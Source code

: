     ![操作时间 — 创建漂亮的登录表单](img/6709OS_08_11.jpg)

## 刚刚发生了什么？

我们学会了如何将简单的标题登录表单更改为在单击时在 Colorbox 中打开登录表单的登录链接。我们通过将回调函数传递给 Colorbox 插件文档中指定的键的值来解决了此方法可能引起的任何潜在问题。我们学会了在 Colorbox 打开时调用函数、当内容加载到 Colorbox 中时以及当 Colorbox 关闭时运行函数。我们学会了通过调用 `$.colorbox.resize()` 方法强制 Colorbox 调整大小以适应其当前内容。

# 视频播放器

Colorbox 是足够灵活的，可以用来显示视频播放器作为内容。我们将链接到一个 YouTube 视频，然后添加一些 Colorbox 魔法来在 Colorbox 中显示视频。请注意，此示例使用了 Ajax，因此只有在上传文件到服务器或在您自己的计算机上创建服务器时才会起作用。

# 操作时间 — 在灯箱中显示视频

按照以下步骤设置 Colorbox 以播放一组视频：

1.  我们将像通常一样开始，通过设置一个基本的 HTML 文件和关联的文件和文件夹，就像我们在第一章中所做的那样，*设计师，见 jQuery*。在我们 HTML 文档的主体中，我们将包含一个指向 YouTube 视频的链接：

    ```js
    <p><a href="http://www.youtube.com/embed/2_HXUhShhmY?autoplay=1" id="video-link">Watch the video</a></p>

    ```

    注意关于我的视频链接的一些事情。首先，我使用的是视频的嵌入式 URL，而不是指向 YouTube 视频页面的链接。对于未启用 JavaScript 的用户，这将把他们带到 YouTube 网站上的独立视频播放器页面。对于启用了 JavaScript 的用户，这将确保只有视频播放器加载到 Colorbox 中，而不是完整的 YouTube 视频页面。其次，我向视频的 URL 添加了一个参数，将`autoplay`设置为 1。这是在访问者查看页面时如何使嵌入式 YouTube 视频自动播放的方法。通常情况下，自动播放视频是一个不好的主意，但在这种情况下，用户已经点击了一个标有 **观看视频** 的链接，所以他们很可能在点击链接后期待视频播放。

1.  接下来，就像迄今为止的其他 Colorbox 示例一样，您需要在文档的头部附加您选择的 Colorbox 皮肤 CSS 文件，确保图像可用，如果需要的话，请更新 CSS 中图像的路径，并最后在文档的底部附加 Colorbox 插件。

■ PROBLEM ■
Both ends count here. Reproduce exactly the lines from the one containing "我们学会了如何将简单的标题登录表单更改为在单击时在 Colorbox 中打开登录表单的登录链接。我们通过将回调函数传递给" through the end of the listing.

■ OUTPUT OF THE TASK ■
我们学会了如何将简单的标题登录表单更改为在单击时在 Colorbox 中打开登录表单的登录链接。我们通过将回调函数传递给 Colorbox 插件文档中指定的键的值来解决了此方法可能引起的任何潜在问题。我们学会了在 Colorbox 打开时调用函数、当内容加载到 Colorbox 中时以及当 Colorbox 关闭时运行函数。我们学会了通过调用 `$.colorbox.resize()` 方法强制 Colorbox 调整大小以适应其当前内容。

# 视频播放器

Colorbox 是足够灵活的，可以用来显示视频播放器作为内容。我们将链接到一个 YouTube 视频，然后添加一些 Colorbox 魔法来在 Colorbox 中显示视频。请注意，此示例使用了 Ajax，因此只有在上传文件到服务器或在您自己的计算机上创建服务器时才会起作用。

# 操作时间 — 在灯箱中显示视频

按照以下步骤设置 Colorbox 以播放一组视频：

1.  我们将像通常一样开始，通过设置一个基本的 HTML 文件和关联的文件和文件夹，就像我们在第一章中所做的那样，*设计师，见 jQuery*。在我们 HTML 文档的主体中，我们将包含一个指向 YouTube 视频的链接：

    ```js
    <p><a href="http://www.youtube.com/embed/2_HXUhShhmY?autoplay=1" id="video-link">Watch the video</a></p>

    ```

    注意关于我的视频链接的一些事情。首先，我使用的是视频的嵌入式 URL，而不是指向 YouTube 视频页面的链接。对于未启用 JavaScript 的用户，这将把他们带到 YouTube 网站上的独立视频播放器页面。对于启用了 JavaScript 的用户，这将确保只有视频播放器加载到 Colorbox 中，而不是完整的 YouTube 视频页面。其次，我向视频的 URL 添加了一个参数，将`autoplay`设置为 1。这是在访问者查看页面时如何使嵌入式 YouTube 视频自动播放的方法。通常情况下，自动播放视频是一个不好的主意，但在这种情况下，用户已经点击了一个标有 **观看视频** 的链接，所以他们很可能在点击链接后期待视频播放。

1.  接下来，就像迄今为止的其他 Colorbox 示例一样，您需要在文档的头部附加您选择的 Colorbox 皮肤 CSS 文件，确保图像可用，如果需要的话，请更新 CSS 中图像的路径，并最后在文档的底部附加 Colorbox 插件。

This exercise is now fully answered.